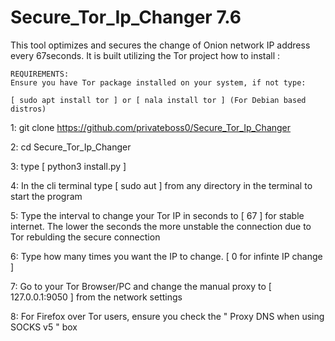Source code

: # Secure_Tor_Ip_Changer 7.6

This tool optimizes and secures the change of Onion network IP address every 67seconds. It is built utilizing the Tor project
how to install :

    REQUIREMENTS:
    Ensure you have Tor package installed on your system, if not type:
    
    [ sudo apt install tor ] or [ nala install tor ] (For Debian based distros)
    
1: git clone https://github.com/privateboss0/Secure_Tor_Ip_Changer

2: cd Secure_Tor_Ip_Changer

3: type [ python3 install.py ]

4: In the cli terminal type [ sudo aut ] from any directory in the terminal to start the program

5: Type the interval to change your Tor IP in seconds to [ 67 ] for stable internet. The lower the seconds the more unstable the connection due to Tor rebulding the secure connection

6: Type how many times you want the IP to change. [ 0 for infinte IP change ]

7: Go to your Tor Browser/PC and change the manual proxy to [ 127.0.0.1:9050 ] from the network settings

8: For Firefox over Tor users, ensure you check the " Proxy DNS when using SOCKS v5 " box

## Exercise
Everything from the line containing "6: Type how" through the last line of the listing must be reproduced exactly, and no other line.

## Your response
6: Type how many times you want the IP to change. [ 0 for infinte IP change ]

7: Go to your Tor Browser/PC and change the manual proxy to [ 127.0.0.1:9050 ] from the network settings

8: For Firefox over Tor users, ensure you check the " Proxy DNS when using SOCKS v5 " box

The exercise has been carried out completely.